Data for analysis Start Marker

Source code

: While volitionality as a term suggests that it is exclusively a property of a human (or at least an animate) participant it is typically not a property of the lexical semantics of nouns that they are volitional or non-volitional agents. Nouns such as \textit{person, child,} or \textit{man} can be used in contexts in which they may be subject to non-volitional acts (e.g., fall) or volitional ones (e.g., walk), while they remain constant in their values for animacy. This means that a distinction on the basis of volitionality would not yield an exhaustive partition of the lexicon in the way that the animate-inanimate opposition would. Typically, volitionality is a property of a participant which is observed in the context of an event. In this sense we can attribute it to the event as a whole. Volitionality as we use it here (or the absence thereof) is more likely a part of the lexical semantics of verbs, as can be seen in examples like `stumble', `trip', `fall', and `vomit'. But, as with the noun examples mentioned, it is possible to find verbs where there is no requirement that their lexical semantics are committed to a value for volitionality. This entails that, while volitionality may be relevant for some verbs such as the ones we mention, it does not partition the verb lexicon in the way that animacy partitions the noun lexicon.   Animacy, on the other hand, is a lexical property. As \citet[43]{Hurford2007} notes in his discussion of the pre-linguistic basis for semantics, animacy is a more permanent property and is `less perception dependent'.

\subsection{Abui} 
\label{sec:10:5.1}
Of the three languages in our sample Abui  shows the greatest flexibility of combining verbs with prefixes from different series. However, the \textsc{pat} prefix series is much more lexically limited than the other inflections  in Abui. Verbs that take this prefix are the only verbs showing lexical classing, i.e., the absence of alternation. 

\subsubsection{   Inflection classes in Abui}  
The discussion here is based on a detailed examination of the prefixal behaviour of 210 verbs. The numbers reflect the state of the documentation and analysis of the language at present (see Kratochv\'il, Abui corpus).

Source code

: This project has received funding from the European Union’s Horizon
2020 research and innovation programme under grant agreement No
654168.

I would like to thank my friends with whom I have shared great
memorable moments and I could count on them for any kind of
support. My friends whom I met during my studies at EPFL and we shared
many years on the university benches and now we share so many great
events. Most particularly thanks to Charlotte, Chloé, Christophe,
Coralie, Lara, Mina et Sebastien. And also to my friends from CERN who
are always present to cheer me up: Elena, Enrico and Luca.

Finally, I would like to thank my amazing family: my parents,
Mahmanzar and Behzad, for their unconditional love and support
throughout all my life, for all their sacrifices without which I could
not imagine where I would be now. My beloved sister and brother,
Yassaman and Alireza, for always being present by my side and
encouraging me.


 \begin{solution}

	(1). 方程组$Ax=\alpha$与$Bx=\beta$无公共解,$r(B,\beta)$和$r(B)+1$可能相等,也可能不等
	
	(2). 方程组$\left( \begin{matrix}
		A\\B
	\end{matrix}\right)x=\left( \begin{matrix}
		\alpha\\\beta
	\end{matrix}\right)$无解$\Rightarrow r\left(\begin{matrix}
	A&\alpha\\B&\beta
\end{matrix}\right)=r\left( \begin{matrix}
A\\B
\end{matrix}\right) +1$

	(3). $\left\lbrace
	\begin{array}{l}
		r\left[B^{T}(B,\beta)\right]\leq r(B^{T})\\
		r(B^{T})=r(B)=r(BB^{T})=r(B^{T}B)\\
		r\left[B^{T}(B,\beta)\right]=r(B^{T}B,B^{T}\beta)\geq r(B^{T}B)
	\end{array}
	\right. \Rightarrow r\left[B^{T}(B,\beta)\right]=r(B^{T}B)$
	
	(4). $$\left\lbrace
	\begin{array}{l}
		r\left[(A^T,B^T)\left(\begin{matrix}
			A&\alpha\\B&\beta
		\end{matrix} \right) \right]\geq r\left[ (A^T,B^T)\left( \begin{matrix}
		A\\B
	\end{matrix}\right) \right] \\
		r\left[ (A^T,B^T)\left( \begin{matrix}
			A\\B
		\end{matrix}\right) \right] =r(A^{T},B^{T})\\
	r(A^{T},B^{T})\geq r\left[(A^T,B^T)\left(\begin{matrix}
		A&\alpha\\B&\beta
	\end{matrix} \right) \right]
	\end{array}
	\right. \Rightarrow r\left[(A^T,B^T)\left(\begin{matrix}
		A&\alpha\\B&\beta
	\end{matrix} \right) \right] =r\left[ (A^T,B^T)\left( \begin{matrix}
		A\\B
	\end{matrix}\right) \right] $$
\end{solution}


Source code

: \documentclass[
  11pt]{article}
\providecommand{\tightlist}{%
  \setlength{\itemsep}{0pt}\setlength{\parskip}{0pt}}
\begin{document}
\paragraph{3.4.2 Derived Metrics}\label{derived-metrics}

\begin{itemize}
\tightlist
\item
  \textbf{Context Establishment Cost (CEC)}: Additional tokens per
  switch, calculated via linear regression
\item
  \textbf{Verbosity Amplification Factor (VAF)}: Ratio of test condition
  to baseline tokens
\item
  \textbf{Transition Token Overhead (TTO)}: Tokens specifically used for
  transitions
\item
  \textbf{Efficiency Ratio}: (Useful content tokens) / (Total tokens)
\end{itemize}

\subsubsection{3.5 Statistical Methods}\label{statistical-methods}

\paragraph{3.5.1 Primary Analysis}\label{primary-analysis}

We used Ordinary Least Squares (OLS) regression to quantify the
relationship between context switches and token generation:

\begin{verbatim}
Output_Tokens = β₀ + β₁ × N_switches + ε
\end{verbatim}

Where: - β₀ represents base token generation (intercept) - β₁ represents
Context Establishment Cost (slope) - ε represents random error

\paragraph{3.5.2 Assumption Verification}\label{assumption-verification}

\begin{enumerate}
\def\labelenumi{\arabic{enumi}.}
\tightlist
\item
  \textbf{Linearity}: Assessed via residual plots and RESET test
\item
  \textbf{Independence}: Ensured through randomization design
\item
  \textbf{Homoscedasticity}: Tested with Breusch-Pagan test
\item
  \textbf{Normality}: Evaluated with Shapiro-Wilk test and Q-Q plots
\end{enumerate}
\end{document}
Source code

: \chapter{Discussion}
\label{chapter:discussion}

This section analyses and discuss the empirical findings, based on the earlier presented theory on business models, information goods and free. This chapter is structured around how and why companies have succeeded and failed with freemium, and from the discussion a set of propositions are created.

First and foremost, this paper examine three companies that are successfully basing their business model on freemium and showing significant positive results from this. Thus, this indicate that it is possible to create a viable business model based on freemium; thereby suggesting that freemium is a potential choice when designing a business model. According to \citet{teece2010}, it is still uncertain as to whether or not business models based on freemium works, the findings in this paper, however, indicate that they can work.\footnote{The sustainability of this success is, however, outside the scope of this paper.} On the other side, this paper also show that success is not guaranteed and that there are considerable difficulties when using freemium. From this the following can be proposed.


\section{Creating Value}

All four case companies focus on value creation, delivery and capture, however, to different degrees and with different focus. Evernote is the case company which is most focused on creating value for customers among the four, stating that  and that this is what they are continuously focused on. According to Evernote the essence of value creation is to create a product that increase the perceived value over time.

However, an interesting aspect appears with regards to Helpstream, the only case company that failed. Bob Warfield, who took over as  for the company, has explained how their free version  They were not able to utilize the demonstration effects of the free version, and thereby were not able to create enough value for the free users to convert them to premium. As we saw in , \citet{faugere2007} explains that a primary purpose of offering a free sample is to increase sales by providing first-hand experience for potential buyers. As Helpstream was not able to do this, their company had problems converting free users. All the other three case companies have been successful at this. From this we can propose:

Data for analysis End Marker

### Brief
Would you state how many lines in the listing above contain the word "support"? Reply with the number and no other words.

### Answer to this task
2